_Exercise brief_: Only a number is wanted: how many lines in these records contain the word "Presence"?

Stored data
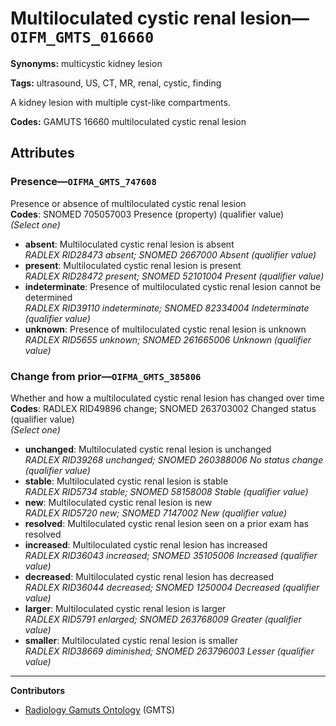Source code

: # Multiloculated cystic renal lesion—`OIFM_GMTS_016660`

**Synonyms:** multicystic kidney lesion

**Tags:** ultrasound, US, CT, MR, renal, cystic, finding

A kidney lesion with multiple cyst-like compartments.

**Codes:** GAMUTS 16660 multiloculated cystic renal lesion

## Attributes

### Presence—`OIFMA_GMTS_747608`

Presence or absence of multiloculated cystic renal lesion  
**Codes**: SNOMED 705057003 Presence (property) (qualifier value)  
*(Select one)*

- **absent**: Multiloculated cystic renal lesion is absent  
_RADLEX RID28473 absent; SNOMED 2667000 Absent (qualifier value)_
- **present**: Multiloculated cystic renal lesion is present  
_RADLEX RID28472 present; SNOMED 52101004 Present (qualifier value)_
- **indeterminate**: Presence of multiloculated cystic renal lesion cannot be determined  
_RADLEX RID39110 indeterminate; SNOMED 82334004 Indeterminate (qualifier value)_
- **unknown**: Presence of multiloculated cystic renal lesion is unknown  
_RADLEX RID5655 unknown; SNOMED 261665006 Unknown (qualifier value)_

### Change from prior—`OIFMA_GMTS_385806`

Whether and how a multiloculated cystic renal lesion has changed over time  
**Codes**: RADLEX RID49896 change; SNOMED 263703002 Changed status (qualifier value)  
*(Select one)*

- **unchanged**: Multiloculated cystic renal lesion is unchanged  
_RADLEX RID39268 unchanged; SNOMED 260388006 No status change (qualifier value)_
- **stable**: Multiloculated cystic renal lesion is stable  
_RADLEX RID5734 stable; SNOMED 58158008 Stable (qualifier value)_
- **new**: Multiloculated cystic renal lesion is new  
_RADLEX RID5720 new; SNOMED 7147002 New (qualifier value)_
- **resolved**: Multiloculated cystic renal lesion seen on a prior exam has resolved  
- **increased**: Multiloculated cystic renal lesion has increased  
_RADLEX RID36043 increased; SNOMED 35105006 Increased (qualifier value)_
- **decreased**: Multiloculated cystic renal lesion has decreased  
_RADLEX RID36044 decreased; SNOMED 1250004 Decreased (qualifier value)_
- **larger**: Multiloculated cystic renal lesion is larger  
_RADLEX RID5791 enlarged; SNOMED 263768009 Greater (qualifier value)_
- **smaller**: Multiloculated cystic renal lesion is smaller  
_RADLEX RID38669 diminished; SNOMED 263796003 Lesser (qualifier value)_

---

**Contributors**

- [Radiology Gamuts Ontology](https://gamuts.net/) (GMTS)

_Finished task_: 5